By Akul Ranjan. Edited by Arjun Chandrasekar.
You may have heard the term mortgage frequently said around you, as it is a very common loan for buying a house or any kind of property. Mortgages are given out by mortgage lenders and banks alike. The loan is usually a fixed/varied payment for an extended period of time, like 30 years for example. Of course, there are interests involved in the loans. The home or property acts as collateral on the loan given out by the institution.
In a simpler fixed-rate mortgage, lenders establish a fixed payment to be paid monthly for a duration of usually 15,20,30 years. The interest rate also remains stagnant, causing a smaller monthly payment the longer the duration of the loan is. However, the borrower ends up paying more in interest as the loan is longer.
Varied or Adjustable mortgages come with interest rates that change over the course of the loan. These changes are influenced by overall market and economic conditions, which then affect the monthly payments due. An example of a market influence is the current pandemic, which caused high 7% interest rates, affecting varied rate mortgages. These loans are adjusted over an interval period of usually every 6 months or every year. A commonly used varied rate mortgage is the 5/1 split, which contains 5 years of fixed payments followed by annual readjustment for the remainder of the loan.
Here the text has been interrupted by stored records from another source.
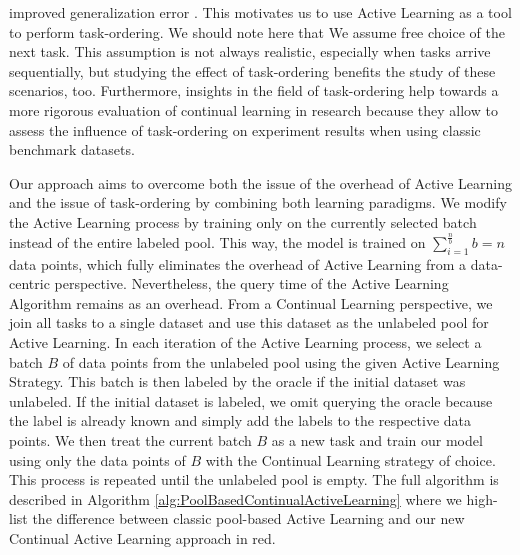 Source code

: improved generalization error \cite{hacohen2019power}. This motivates us to use Active Learning as a tool to perform task-ordering. We should note here that We
assume free choice of the next task. This assumption is not always realistic, especially when tasks arrive sequentially, but studying the effect of task-ordering
benefits the study of these scenarios, too. Furthermore, insights in the field of task-ordering help towards a more rigorous evaluation of continual learning in 
research because they allow to assess the influence of task-ordering on experiment results when using classic benchmark datasets. \par
Our approach aims to overcome both the issue of the overhead of Active Learning and the issue of task-ordering by combining both learning paradigms. We modify the Active
Learning process by training only on the currently selected batch instead of the entire labeled pool. This way, the model is trained on $\sum_{i=1}^{\frac{n}{b}} b = n$ 
data points, which fully eliminates the overhead of Active Learning from a data-centric perspective. Nevertheless, the query time of the Active Learning Algorithm remains
as an overhead. From a Continual Learning perspective, we join all tasks to a single dataset and use this dataset as the unlabeled pool for Active Learning. In each iteration
of the Active Learning process, we select a batch $B$ of data points from the unlabeled pool using the given Active Learning Strategy. This batch is then labeled by the
oracle if the initial dataset was unlabeled. If the initial dataset is labeled, we omit querying the oracle because the label is already known and simply add the labels
to the respective data points. We then treat the current batch $B$ as a new task and train our model using only the data points of $B$ with the Continual Learning strategy of
choice. This process is repeated until the unlabeled pool is empty. The full algorithm is described in Algorithm \ref{alg:PoolBasedContinualActiveLearning} where we high-
list the difference between classic pool-based Active Learning and our new Continual Active Learning approach in red. \par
Outside Payments In Mortgages
Outside expenses involved with borrowing a mortgage are taxes and insurance. Homeowners have to pay property and homeowner taxes based on the value of the home/property and the state’s tax levels. Homeowners insurance also has to be paid by the borrower, which insures the lender’s collateral, the home, in case the borrower damages the property or defaults before paying the loan back.
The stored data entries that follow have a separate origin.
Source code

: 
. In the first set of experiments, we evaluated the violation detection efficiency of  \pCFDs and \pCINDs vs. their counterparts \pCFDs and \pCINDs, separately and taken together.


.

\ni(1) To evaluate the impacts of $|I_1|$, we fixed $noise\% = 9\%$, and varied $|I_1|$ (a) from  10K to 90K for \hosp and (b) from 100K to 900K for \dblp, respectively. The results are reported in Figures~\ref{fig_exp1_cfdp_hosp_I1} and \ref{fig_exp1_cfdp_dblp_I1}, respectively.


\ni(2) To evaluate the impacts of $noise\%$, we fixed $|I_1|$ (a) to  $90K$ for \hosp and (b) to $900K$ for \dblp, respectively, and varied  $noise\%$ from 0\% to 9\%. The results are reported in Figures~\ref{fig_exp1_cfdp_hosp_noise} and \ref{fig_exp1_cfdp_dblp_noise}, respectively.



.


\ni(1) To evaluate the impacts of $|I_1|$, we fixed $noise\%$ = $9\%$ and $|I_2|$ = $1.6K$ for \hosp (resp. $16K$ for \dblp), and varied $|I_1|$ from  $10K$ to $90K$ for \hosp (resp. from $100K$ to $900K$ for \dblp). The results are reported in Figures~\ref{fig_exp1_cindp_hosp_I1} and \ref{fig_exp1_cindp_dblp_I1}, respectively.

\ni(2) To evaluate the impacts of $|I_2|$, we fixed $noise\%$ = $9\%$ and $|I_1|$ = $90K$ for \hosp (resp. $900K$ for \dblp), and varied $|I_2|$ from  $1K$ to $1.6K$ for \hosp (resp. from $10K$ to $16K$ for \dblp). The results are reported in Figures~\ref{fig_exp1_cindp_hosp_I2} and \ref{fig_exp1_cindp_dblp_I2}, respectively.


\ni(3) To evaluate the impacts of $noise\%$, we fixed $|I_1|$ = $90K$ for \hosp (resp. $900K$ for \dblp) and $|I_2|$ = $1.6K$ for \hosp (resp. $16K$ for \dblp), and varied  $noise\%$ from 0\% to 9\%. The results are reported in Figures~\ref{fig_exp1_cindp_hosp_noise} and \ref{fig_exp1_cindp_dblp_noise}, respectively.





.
Which Mortgage Is Best For You
Mortgages are a huge financial burden, requiring careful analysis of what is best for you. The key thing to remember is that fixed-rate mortgages give you a precise budget you will need to pay monthly, while varied rates can be risky and cause home foreclosures if not planned out. People tend to favor varied rates if they aim and believe their income will increase, allowing them to secure low interest now and be ready for the increase later on.